An interesting concept. I suspect that amature UAVs will eventually become weapons of choice for home grown terrorists.

Regards,

TCIII

Comment by Jeff on January 23, 2011 at 8:50pm

Who says someone couldn't make an amateur UAV as a weapon as it is now?  I do see your point though and do sorta agree if they were accessible as RTF UAV's there could be problems.

- Jeff


3D Robotics
Comment by Chris Anderson on January 23, 2011 at 9:30pm
There was a good Robots Podcast with him on this last year. It's here. All very theoretical, as you might expect from a law professor, but the distinction between general purpose and special purpose robotics is useful.
Comment by Duane Brocious on January 23, 2011 at 9:44pm

Manufacturers ar generaly imune from the inappropriate "use" of their products, otherwise every auto company in the world would do nothing but pay lawsuits. Defects and negligence are still their responsibility. This recommended legal status backfired in the case of firearms as it is difficult to go ater fiearms mfgs for defects and negligence (RE: Remington 700).

 

The Japanese used balloon bombs which caused the only casualties of WWI in the continental US during WWII. Why didn't their families and the US Govt sue the Montgolfier family?

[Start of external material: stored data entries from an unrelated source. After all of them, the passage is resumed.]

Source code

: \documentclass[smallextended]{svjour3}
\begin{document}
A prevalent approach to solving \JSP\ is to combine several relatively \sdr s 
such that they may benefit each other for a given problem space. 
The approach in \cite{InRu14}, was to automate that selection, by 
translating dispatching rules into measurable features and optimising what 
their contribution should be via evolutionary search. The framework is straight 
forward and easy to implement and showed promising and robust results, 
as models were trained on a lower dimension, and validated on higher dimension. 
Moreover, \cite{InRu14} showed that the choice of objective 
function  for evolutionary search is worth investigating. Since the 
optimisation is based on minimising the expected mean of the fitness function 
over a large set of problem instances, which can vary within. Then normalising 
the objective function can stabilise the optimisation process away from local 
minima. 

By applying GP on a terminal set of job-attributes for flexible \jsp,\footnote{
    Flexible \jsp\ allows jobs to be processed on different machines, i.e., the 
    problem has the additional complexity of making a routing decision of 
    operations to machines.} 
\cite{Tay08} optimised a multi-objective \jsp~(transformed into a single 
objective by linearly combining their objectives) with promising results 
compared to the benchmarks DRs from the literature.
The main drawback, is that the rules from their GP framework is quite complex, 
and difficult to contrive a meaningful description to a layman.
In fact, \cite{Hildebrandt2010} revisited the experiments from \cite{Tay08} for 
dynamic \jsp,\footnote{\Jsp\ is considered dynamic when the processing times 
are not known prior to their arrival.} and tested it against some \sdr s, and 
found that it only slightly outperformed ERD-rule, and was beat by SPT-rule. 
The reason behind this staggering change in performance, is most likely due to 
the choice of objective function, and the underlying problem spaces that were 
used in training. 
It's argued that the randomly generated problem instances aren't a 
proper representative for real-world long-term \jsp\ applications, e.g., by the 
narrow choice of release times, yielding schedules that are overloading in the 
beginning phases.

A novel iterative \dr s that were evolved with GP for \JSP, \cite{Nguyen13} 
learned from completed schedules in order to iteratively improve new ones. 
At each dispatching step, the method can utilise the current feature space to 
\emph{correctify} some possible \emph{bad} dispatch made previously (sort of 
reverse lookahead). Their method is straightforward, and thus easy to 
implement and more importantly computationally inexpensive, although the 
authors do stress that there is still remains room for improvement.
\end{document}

Because they couldn't. The inventor is not responsible for the end user.

Comment by bGatti on January 23, 2011 at 10:46pm
In a country that arrests people for videotaping their own arrest, good luck predicting who the Police will arrest next.

Developer
Comment by John Arne Birkeland on January 24, 2011 at 2:12am
Thomas: I have to disagree with your statement about weapons of choice. If I try to think as an terrorist, I would look for an easy solution with little chance of failure and maximum damage potential. Exactly what UAV is not. You would be hard pressed to find a more failure prone, low yield solution with high technical requirements.
Comment by Gerry Lichter on January 24, 2011 at 2:57am

John Arne Birkeland, you make a good point.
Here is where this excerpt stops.